++++ Given data ++++

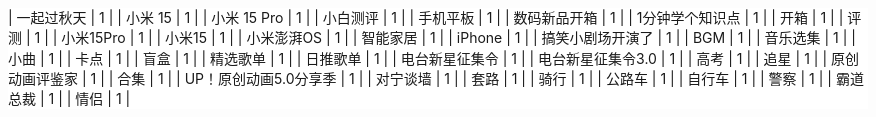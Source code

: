| 一起过秋天 | 1 |
| 小米 15 | 1 |
| 小米 15 Pro | 1 |
| 小白测评 | 1 |
| 手机平板 | 1 |
| 数码新品开箱 | 1 |
| 1分钟学个知识点 | 1 |
| 开箱 | 1 |
| 评测 | 1 |
| 小米15Pro | 1 |
| 小米15 | 1 |
| 小米澎湃OS | 1 |
| 智能家居 | 1 |
| iPhone | 1 |
| 搞笑小剧场开演了 | 1 |
| BGM | 1 |
| 音乐选集 | 1 |
| 小曲 | 1 |
| 卡点 | 1 |
| 盲盒 | 1 |
| 精选歌单 | 1 |
| 日推歌单 | 1 |
| 电台新星征集令 | 1 |
| 电台新星征集令3.0 | 1 |
| 高考 | 1 |
| 追星 | 1 |
| 原创动画评鉴家 | 1 |
| 合集 | 1 |
| UP！原创动画5.0分享季 | 1 |
| 对宁谈墙 | 1 |
| 套路 | 1 |
| 骑行 | 1 |
| 公路车 | 1 |
| 自行车 | 1 |
| 警察 | 1 |
| 霸道总裁 | 1 |
| 情侣 | 1 |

++++

§ Task
Should the entries hold any pictures, please omit those and print the remaining text exactly.

§ Task result
Source code

:| 一起过秋天 | 1 |
| 小米 15 | 1 |
| 小米 15 Pro | 1 |
| 小白测评 | 1 |
| 手机平板 | 1 |
| 数码新品开箱 | 1 |
| 1分钟学个知识点 | 1 |
| 开箱 | 1 |
| 评测 | 1 |
| 小米15Pro | 1 |
| 小米15 | 1 |
| 小米澎湃OS | 1 |
| 智能家居 | 1 |
| iPhone | 1 |
| 搞笑小剧场开演了 | 1 |
| BGM | 1 |
| 音乐选集 | 1 |
| 小曲 | 1 |
| 卡点 | 1 |
| 盲盒 | 1 |
| 精选歌单 | 1 |
| 日推歌单 | 1 |
| 电台新星征集令 | 1 |
| 电台新星征集令3.0 | 1 |
| 高考 | 1 |
| 追星 | 1 |
| 原创动画评鉴家 | 1 |
| 合集 | 1 |
| UP！原创动画5.0分享季 | 1 |
| 对宁谈墙 | 1 |
| 套路 | 1 |
| 骑行 | 1 |
| 公路车 | 1 |
| 自行车 | 1 |
| 警察 | 1 |
| 霸道总裁 | 1 |
| 情侣 | 1 |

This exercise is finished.